[WHAT YOU NEED TO DO]: Pick each line containing the word "right" out of the data below.
*** Opening of RECORD EXCERPTS ***
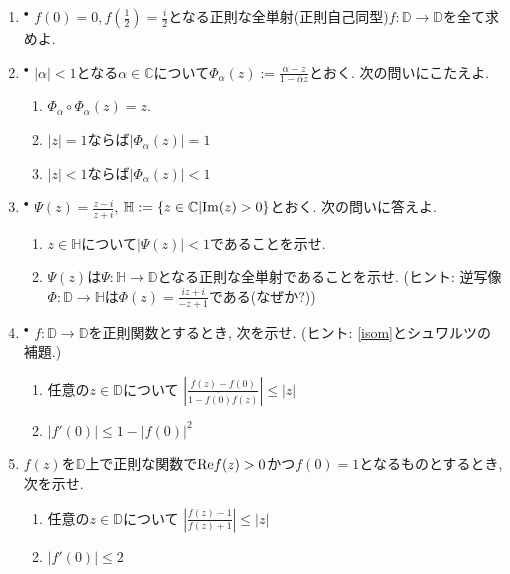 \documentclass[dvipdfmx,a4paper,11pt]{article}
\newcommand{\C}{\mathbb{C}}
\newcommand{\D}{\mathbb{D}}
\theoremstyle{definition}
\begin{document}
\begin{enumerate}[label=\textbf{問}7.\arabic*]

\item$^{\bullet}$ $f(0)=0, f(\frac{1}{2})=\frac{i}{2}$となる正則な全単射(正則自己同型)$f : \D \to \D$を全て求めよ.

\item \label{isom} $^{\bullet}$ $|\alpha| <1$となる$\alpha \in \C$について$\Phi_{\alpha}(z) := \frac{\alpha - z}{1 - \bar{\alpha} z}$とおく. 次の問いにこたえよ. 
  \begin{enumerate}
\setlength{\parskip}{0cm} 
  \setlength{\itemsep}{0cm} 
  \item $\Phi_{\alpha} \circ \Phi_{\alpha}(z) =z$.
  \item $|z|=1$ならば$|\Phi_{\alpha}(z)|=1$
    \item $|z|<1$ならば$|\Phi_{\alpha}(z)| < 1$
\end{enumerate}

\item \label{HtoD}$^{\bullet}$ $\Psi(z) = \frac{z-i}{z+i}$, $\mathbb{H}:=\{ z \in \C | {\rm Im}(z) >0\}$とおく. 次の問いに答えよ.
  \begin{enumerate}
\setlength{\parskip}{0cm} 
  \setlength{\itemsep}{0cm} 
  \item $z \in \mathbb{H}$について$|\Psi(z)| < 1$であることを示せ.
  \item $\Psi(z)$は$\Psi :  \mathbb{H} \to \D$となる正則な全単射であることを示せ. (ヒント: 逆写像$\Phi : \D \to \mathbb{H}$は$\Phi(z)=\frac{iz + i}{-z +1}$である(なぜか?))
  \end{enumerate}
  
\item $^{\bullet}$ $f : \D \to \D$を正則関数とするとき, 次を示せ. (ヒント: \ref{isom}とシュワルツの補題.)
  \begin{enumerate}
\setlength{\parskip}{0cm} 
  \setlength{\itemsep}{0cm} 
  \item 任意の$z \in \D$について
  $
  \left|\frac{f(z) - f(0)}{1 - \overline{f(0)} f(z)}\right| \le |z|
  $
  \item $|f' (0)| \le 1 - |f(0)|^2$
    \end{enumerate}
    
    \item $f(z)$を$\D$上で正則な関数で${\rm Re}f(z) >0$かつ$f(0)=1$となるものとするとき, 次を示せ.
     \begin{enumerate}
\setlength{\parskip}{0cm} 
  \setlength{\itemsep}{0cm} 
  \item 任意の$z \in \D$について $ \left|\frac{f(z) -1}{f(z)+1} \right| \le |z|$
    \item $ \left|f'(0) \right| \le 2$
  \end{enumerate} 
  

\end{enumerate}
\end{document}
*** Close of RECORD EXCERPTS ***
*** Opening of RECORD EXCERPTS ***
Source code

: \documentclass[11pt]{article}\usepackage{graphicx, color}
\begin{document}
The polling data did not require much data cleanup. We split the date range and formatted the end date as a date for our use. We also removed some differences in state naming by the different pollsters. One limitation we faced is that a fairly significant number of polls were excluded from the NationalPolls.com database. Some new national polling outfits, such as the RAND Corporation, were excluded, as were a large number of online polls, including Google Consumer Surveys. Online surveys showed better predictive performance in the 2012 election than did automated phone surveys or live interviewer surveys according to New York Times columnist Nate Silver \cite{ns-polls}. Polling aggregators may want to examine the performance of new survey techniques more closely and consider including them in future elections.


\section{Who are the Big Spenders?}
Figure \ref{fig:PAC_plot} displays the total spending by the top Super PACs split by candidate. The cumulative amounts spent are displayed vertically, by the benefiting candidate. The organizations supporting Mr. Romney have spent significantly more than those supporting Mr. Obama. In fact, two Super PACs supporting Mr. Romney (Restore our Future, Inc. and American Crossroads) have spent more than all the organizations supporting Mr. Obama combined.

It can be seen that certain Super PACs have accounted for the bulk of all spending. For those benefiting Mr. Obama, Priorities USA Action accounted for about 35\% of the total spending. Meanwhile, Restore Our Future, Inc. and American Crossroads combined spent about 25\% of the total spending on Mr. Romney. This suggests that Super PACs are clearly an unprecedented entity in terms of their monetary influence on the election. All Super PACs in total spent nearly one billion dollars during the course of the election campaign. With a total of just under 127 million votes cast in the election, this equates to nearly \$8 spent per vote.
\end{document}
*** Close of RECORD EXCERPTS ***
[TASK OUTPUT]:
  \left|\frac{f(z) - f(0)}{1 - \overline{f(0)} f(z)}\right| \le |z|
  \item 任意の$z \in \D$について $ \left|\frac{f(z) -1}{f(z)+1} \right| \le |z|$
    \item $ \left|f'(0) \right| \le 2$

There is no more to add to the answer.